A peu près 5,5 millions de francs (environ 840 000 euros) jusqu’à la première copie. Le drame est que ce négatif original 70 mm a été conformé à la version tronquée de 1978, qui n’a pas eu un succès fou. Il a donc fallu intervenir numériquement pour rétablir les choses manquantes qui semblaient essentielles, ce qui coûte très cher. Et il a aussi fallu refaire tout le mixage.
Notre chance, c’est qu’un passionné du grand format, Jean-René Failliot, a créé une petite structure consacrée au 70 mm, le laboratoire Arane-Gulliver, qui est devenu le meilleur laboratoire de tirage 70 mm du monde. Ces gens font de la haute couture et on en a bénéficié. Le 70 mm a compromis la carrière commerciale du film, et c’est aussi à cause de son format qu’il était devenu invisible, ou seulement visible dans des cassettes vidéo de qualité absolument dégueulasse.
Pourquoi Tati avait-il opté pour le 70 mm ?
Avant de choisir le 70 mm, Tati a hésité trois ans, mais ce format correspondait parfaitement à sa vision de cinéaste : des plans larges et une extraordinaire définition d’image, un piqué inouï sur les détails, puisque le négatif 70 fait quatre fois la surface d’image du 35 mm. Par exemple, les rosettes de la Légion d’honneur sur les portraits des dirigeants dans la salle d’attente du début : c’est un détail qui ne peut se voir qu’avec le piqué du 70 mm.
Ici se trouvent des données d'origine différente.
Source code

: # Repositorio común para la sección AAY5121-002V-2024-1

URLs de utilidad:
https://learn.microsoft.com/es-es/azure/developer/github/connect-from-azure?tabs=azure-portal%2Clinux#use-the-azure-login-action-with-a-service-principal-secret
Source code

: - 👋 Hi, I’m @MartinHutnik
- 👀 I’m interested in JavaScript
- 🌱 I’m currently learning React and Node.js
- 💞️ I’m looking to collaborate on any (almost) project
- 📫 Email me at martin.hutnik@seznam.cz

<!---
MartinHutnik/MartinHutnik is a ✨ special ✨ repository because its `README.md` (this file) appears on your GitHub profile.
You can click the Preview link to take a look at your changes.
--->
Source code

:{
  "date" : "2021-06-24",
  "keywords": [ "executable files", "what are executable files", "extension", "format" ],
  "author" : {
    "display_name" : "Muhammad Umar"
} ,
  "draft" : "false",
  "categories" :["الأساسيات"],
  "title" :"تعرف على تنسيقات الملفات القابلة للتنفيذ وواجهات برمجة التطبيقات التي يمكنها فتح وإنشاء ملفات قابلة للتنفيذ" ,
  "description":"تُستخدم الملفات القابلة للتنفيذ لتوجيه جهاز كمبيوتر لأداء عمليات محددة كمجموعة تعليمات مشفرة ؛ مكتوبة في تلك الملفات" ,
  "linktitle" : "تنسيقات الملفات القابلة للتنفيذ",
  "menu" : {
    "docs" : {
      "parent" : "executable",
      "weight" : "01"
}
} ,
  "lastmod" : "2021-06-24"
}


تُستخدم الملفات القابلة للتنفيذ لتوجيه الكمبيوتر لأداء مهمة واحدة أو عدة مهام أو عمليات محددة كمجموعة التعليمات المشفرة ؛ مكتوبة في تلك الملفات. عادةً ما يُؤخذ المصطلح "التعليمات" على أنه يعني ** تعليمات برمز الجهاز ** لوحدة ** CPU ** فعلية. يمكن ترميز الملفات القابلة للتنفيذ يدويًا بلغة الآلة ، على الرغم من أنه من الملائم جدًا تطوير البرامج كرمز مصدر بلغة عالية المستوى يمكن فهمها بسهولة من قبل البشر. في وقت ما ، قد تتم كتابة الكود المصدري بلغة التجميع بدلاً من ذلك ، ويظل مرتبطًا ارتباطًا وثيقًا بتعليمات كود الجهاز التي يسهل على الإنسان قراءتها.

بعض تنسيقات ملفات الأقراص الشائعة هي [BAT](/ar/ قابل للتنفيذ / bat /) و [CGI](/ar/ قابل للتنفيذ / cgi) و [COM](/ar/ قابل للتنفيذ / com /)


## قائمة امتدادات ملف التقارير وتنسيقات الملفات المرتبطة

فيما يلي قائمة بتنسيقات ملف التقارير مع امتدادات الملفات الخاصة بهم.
Tati était un autodidacte, quelqu’un qui a tout appris en faisant ses films, et le 70 mm l’empêchait d’avoir la profondeur de champ qu’il voulait, d’autant qu’il affectionnait les focales moyennes. Par une succession de tâtonnements, d’erreurs et d’échecs, Tati a résolu ce problème pour retrouver de la profondeur de champ, comme dans la séquence du long couloir du début, où il a triché sur la perspective en déplaçant les colonnes et demandé au comédien de piétiner sur place puis d’allonger le pas, pour qu’on ait l’impression que ce couloir est bien plus long qu’il ne l’est vraiment. Le comédien fait cent pas, je les ai comptés, alors que le décor est long de 40 mètres. C’est un exemple bouleversant de l’inventivité d’un cinéaste et de sa grande intelligence pour accorder le réel à sa vision.
D’où les reproches qu’on lui fait, sa propre scripte qui l’accuse d’être « Tati-llon », à cause de ce souci de perfection et de son incapacité à se déterminer sans avoir d’abord essayé les choses en grandeur nature. La genèse de Playtime remonte à 1959, quand Tati revient des Etats-Unis, mais le décor ne commence à se construire qu’en septembre 1964. Et pendant neuf mois, Tati transforme ce premier décor en véritable studio d’essais. Tati est un expérimentateur, mais un expérimentateur grandeur nature !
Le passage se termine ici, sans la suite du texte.